> [Exercise instructions] Whenever the string "begin" appears in a line below, please copy the line out.

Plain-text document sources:
-*-*-

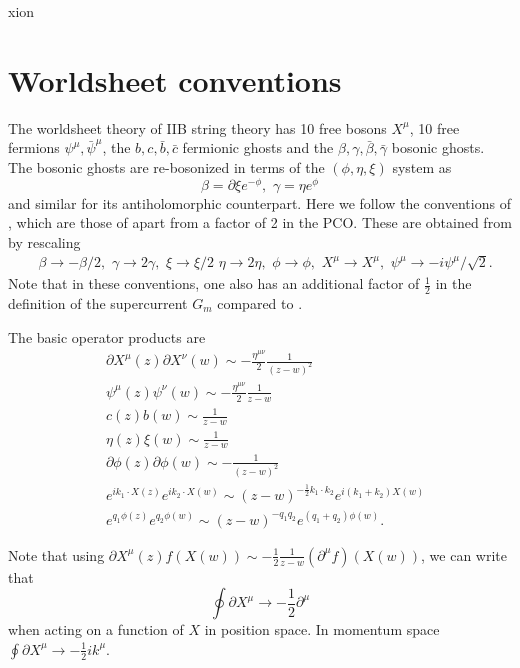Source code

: xion\documentclass[12pt]{article}
\def\be{\begin{equation}}
\def\ee{\end{equation}}
\numberwithin{equation}{section}
\begin{document}
\section{Worldsheet conventions} \label{WSconventions}
The worldsheet theory of IIB string theory has 10 free bosons $X^\mu$, 10 free fermions $\psi^\mu, \bar{\psi}^\mu$, the $b,c, \bar{b}, \bar{c}$ fermionic ghosts and the $\beta, \gamma, \bar{\beta}, \bar{\gamma}$ bosonic ghosts. The bosonic ghosts are re-bosonized in terms of the $(\phi,\eta, \xi)$ system as
\begin{equation}
    \beta = \partial \xi e^{-\phi}, \, \, \gamma = \eta e^{\phi}
\end{equation}
and similar for its antiholomorphic counterpart. Here we follow the conventions of \cite{Sen:2024nfd}, which are those of \cite{Sen:2021tpp} apart from a factor of 2 in the PCO. These are obtained from \cite{Polchinski:1998rr} by rescaling
\begin{align}
    & \beta \to -\beta/2, \, \, \gamma \to 2 \gamma,  \, \, \xi \to \xi/2 \, \, \eta \to 2\eta, \, \, \phi \to \phi, \,\, X^\mu \to X^\mu, \, \, \psi^\mu \to -i \psi^\mu/\sqrt{2}.
\end{align}
Note that in these conventions, one also has an additional factor of $\frac{1}{2}$ in the definition of the supercurrent $G_m$ compared to  \cite{Polchinski:1998rr}.

{\allowdisplaybreaks

The basic operator products are
\be
\begin{aligned}
    &\partial X^\mu (z) \partial X^\nu (w) \sim -\frac{\eta^{\mu \nu}}{2} \frac{1}{(z-w)^2} \\
    &\psi^\mu (z) \psi^\nu (w) \sim -\frac{\eta^{\mu \nu}}{2} \frac{1}{z-w} \\
    & c(z) b(w) \sim \frac{1}{z-w} \\
    & \eta(z) \xi(w) \sim \frac{1}{z-w} \\
    & \partial \phi(z) \partial \phi(w) \sim - \frac{1}{(z-w)^2} \\
    &e^{i k_1 \cdot X(z)} e^{i k_2 \cdot X(w)} \sim (z-w)^{-\frac{1}{2} k_1 \cdot k_2} e^{i(k_1+k_2) X(w)}\\
&e^{q_1 \phi(z)} e^{q_2 \phi(w)} \sim (z-w)^{-q_1 q_2} e^{(q_1 + q_2)\phi(w)}.
\end{aligned}
\ee
}
Note that using
    $\partial X^\mu(z) f(X(w)) \sim -\frac{1}{2} \frac{1}{z-w} (\partial^\mu f)(X(w))$, we can write that
    \begin{equation}
        \oint \partial X^\mu \to -\frac{1}{2} \partial^\mu
    \end{equation}
    when acting on a function of $X$ in position space. In momentum space $\oint \partial X^\mu \to -\frac{1}{2} i k^\mu$.
\end{document}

-*-*-

> [Solution below]
\def\be{\begin{equation}}
\begin{document}
\begin{equation}
\begin{align}
\begin{aligned}
    \begin{equation}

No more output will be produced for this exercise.